Поскольку поэтическое творчество воспринимается Гейнцельманом как процесс порождения или воспроизведения текстов, связанных с сакральной сферой, роль поэта аналогична роли демиурга. Поэзия оказывается трудом схолиаста, комментатора (а на языке изобразительных знаков – украшателя):«Много новых создал схолий К Божьим книгам бытия» («Аккорды»). Метафорика «текст – схолии» принадлежит к той же мифопоэтической парадигме восприятия мира как взаимосвязи знака и образа, которая обнаруживает свою действенность в поэзии Гейнцельмана.
Как мы можем наблюдать на ставшем доступном материале, отшельничество Гейнцельмана, литературное и житейское, приводит к интенсификации определенных мировоззренческих парадигм, позволяющих выработать достаточно автономный механизм порождения поэтического текста. Не только образность, но и способы формальной организации текста выявляют в таких условиях свою вневременную традиционность, и в этом смысле в творчестве Гейнцельмана мы сталкиваемся с архаическими элементами как средством консолидации его индивидуальной поэтики.

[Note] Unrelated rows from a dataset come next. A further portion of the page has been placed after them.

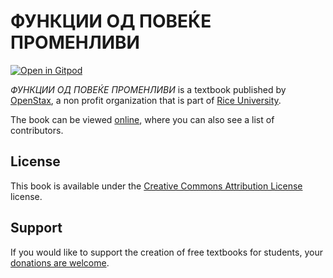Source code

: # ФУНКЦИИ ОД ПОВЕЌЕ ПРОМЕНЛИВИ

[![Open in Gitpod](https://gitpod.io/button/open-in-gitpod.svg)](https://gitpod.io/from-referrer/)

_ФУНКЦИИ ОД ПОВЕЌЕ ПРОМЕНЛИВИ_ is a textbook published by [OpenStax](https://openstax.org/), a non profit organization that is part of [Rice University](https://www.rice.edu/).

The book can be viewed [online](https://github.com/cnx-user-books/cnxbook-funktsii-od-povekje-promenlivi/releases/latest), where you can also see a list of contributors.

## License
This book is available under the [Creative Commons Attribution License](./LICENSE) license.

## Support
If you would like to support the creation of free textbooks for students, your [donations are welcome](https://riceconnect.rice.edu/donation/support-openstax-banner).
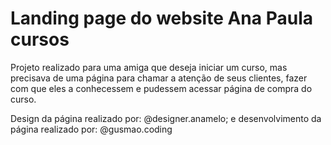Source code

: # Landing page do website Ana Paula cursos
Projeto realizado para uma amiga que deseja iniciar um curso, mas precisava de uma página para chamar a atenção de seus clientes, fazer com que eles a conhecessem e pudessem acessar página de compra do curso.

Design da página realizado por: @designer.anamelo; e desenvolvimento da página realizado por: @gusmao.coding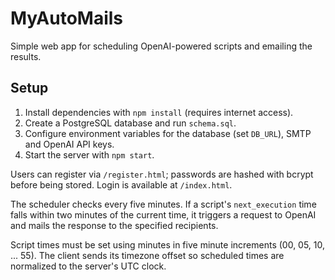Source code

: # MyAutoMails

Simple web app for scheduling OpenAI-powered scripts and emailing the results.

## Setup
1. Install dependencies with `npm install` (requires internet access).
2. Create a PostgreSQL database and run `schema.sql`.
3. Configure environment variables for the database (set `DB_URL`), SMTP and OpenAI API keys.
4. Start the server with `npm start`.

Users can register via `/register.html`; passwords are hashed with bcrypt before being stored. Login is available at `/index.html`.

The scheduler checks every five minutes. If a script's `next_execution` time falls within two minutes of the current time, it triggers a request to OpenAI and mails the response to the specified recipients.

Script times must be set using minutes in five minute increments (00, 05, 10, ... 55).
The client sends its timezone offset so scheduled times are normalized to the server's UTC clock.

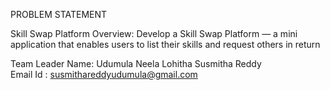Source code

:PROBLEM STATEMENT

Skill Swap Platform 
Overview: 
Develop a Skill Swap Platform — a mini application that enables users to list their skills and 
request others in return 

Team Leader Name:  Udumula Neela Lohitha Susmitha Reddy       
Email Id       :  susmithareddyudumula@gmail.com
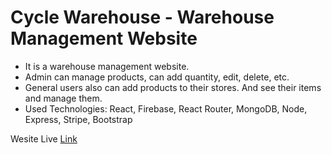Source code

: # Cycle Warehouse - Warehouse Management Website

* It is a warehouse management website. 
* Admin can manage products, can add quantity, edit, delete, etc. 
* General users also can add products to their stores. And see their items and manage them.
* Used Technologies: React, Firebase, React Router,  MongoDB, Node, Express, Stripe, Bootstrap
  
Wesite Live [Link](https://warehouse-management-web-d5f96.web.app)

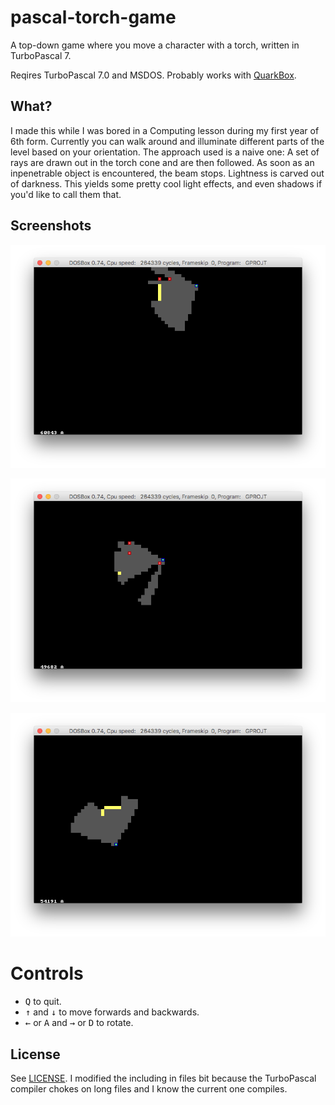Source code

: # pascal-torch-game
A top-down game where you move a character with a torch, written in TurboPascal 7.

Reqires TurboPascal 7.0 and MSDOS.
Probably works with [QuarkBox](https://github.com/notronik/quarkbox).

## What?
I made this while I was bored in a Computing lesson during my first year of 6th form. Currently you can walk around and illuminate different parts of the level based on your orientation. The approach used is a naive one: A set of rays are drawn out in the torch cone and are then followed. As soon as an inpenetrable object is encountered, the beam stops. Lightness is carved out of darkness. This yields some pretty cool light effects, and even shadows if you'd like to call them that.

## Screenshots
![Screenshot 1](screenshots/1.png)

![Screenshot 2](screenshots/2.png)

![Screenshot 3](screenshots/3.png)

# Controls
- <kbd>Q</kbd> to quit.
- <kbd>&uarr;</kbd> and <kbd>&darr;</kbd> to move forwards and backwards.
- <kbd>&larr;</kbd> or <kbd>A</kbd> and <kbd>&rarr;</kbd> or <kbd>D</kbd> to rotate.

## License
See [LICENSE](LICENSE). I modified the including in files bit because the TurboPascal compiler chokes on long files and I know the current one compiles.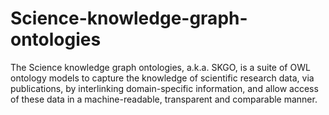 # Science-knowledge-graph-ontologies
The Science knowledge graph ontologies, a.k.a. SKGO, is a suite of OWL ontology models to capture the knowledge of scientific research data, via publications, by interlinking domain-specific information, and allow access of these data in a machine-readable, transparent and comparable manner.
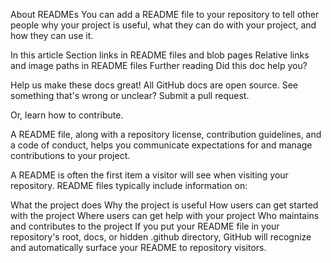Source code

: About READMEs
You can add a README file to your repository to tell other people why your project is useful, what they can do with your project, and how they can use it.

In this article
Section links in README files and blob pages
Relative links and image paths in README files
Further reading
Did this doc help you?
 

Help us make these docs great!
All GitHub docs are open source. See something that's wrong or unclear? Submit a pull request.

Or, learn how to contribute.

A README file, along with a repository license, contribution guidelines, and a code of conduct, helps you communicate expectations for and manage contributions to your project.

A README is often the first item a visitor will see when visiting your repository. README files typically include information on:

What the project does
Why the project is useful
How users can get started with the project
Where users can get help with your project
Who maintains and contributes to the project
If you put your README file in your repository's root, docs, or hidden .github directory, GitHub will recognize and automatically surface your README to repository visitors.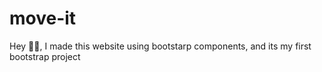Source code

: # move-it
Hey 👋🏼, I made this website using bootstarp components, and its my first bootstrap project
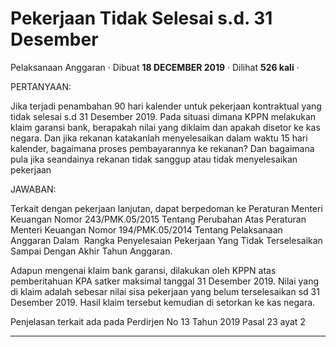 Pekerjaan Tidak Selesai s.d. 31 Desember
========================================

Pelaksanaan Anggaran · Dibuat **18 DECEMBER 2019** · Dilihat **526 kali** ·

PERTANYAAN:

Jika terjadi penambahan 90 hari kalender untuk pekerjaan kontraktual yang tidak selesai s.d 31 Desember 2019. Pada situasi dimana KPPN melakukan klaim garansi bank, berapakah nilai yang diklaim dan apakah disetor ke kas negara. Dan jika rekanan katakanlah menyelesaikan dalam waktu 15 hari kalender, bagaimana proses pembayarannya ke rekanan? Dan bagaimana pula jika seandainya rekanan tidak sanggup atau tidak menyelesaikan pekerjaan 

JAWABAN:

Terkait dengan pekerjaan lanjutan, dapat berpedoman ke Peraturan Menteri Keuangan Nomor 243/PMK.05/2015 Tentang Perubahan Atas Peraturan Menteri Keuangan Nomor 194/PMK.05/2014 Tentang Pelaksanaan Anggaran Dalam  Rangka Penyelesaian Pekerjaan Yang Tidak Terselesaikan Sampai Dengan Akhir Tahun Anggaran.  
  
Adapun mengenai klaim bank garansi, dilakukan oleh KPPN atas pemberitahuan KPA satker maksimal tanggal 31 Desember 2019. Nilai yang di klaim adalah sebesar nilai sisa pekerjaan yang belum terselesaikan sd 31 Desember 2019. Hasil klaim tersebut kemudian di setorkan ke kas negara.

Penjelasan terkait ada pada Perdirjen No 13 Tahun 2019 Pasal 23 ayat 2

  

  
  
  

* * *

В целом поэтическое наследие Гейнцельмана благодаря своей ориентации на парадигмы культурной памяти, особенностям своей формальной реализации и своей принадлежности к русско-итальянскому контексту представляет собой источник, ожидающий своей оценки как историко-литературного явление.
Федор Поляков
Состав настоящего издания
Насколько известно, писать стихи Гейнцельман стал рано под явным влиянием немецкой романтической поэзии, но, как кажется, остался без каких-либо прочных литературных контактов, далеко от поэтических школ и салонов России. Первые опыты поэта, выросшего в немецкой культурной среде, были на немецком языке. Автор четырех сборников, изданных в Италии (три посмертно) уже после второй мировой войны, Гейнцельман может считаться на родине совсем забытым. Там, еще до революции, он издал единственный сборник стихов, о котором даже не упоминает в автобиографии: Сочинения. 1899–1902 , Одесса, тип. А. Хакаловского [Троицкая ул. 17], 1903 (Дозволено Цензурою. Одесса, 20 дек. 1902 года). Книга эта состоит из двух частей: в первую (всего 128 страниц) входят Днепровские сонеты (1902), Песнь о жизни. Лирическое интермеццо (1900), поэма Корабль Орлица (1902); во вторую (160 с. новой пагинации) − прозаическое сочинение в форме дневника с поэтическими вставками Переживания Алексея Асоргина , которое состоит из очерков Не быть (1899–1902), В толпе (1900), Гроза. Мать (1901) и «драматической симфонии» Веточка Шоль (1901–1903). Поэзия молодого Гейнцельмана глубоко подражательна. Она пронизана сильным влиянием немецкой романтической лирики (Гёльдерлин, Новалис, Шиллер, фон Платен) и, нося явно ученический характер, входит в общее русло второстепенной эпигонской лирики русского fin de siècle .«Переживания Алексея Асоргина» написаны в форме лирического дневника и переполнены патетикой и вычурностью. Поэтические вставки, несмотря на неожиданные полуиронические нюансы, еще более усиливают эффект нелепой искусственности и многословия.